--- PROBLEM REQUIREMENTS ---
Would you transcribe the line containing "(Sunday to Saturday)" and every line after it, through the end of the records below, exactly and with nothing else?

--- DATA SHOWN ---
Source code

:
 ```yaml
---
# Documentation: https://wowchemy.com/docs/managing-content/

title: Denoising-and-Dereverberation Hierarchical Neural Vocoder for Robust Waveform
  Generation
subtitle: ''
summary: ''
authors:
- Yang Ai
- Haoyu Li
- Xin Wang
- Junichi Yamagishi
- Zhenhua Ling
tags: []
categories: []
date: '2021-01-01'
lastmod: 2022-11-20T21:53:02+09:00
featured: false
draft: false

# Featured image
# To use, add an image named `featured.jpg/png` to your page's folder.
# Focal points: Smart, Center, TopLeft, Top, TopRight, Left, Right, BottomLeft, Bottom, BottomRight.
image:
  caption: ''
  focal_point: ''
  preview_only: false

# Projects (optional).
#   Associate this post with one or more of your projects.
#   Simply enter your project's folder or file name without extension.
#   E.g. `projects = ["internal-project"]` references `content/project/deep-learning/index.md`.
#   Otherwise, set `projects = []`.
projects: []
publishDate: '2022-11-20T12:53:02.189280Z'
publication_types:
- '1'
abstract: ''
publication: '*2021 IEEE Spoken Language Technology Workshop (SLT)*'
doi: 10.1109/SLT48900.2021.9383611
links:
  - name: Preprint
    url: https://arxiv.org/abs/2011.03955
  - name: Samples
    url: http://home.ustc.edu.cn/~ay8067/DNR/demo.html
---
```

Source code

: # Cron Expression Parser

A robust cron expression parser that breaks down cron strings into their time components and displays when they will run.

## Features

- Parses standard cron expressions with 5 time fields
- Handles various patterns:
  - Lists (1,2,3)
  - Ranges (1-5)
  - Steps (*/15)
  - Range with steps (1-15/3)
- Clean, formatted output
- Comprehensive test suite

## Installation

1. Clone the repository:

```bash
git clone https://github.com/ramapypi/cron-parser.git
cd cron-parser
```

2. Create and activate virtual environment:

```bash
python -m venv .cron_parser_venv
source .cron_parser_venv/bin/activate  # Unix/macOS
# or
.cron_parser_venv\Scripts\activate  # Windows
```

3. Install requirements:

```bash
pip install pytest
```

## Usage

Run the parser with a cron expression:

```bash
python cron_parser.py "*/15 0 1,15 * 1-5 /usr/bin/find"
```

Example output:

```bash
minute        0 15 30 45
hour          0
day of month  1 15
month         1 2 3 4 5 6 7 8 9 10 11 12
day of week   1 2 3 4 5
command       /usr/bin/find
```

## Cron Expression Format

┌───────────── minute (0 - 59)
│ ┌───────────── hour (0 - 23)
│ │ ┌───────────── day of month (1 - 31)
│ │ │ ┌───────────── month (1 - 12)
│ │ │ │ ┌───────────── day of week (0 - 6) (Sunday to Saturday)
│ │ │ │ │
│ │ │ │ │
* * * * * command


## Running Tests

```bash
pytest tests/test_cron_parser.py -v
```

--- FINAL ANSWER ---
│ │ │ │ ┌───────────── day of week (0 - 6) (Sunday to Saturday)
│ │ │ │ │
│ │ │ │ │
* * * * * command


## Running Tests

```bash
pytest tests/test_cron_parser.py -v
```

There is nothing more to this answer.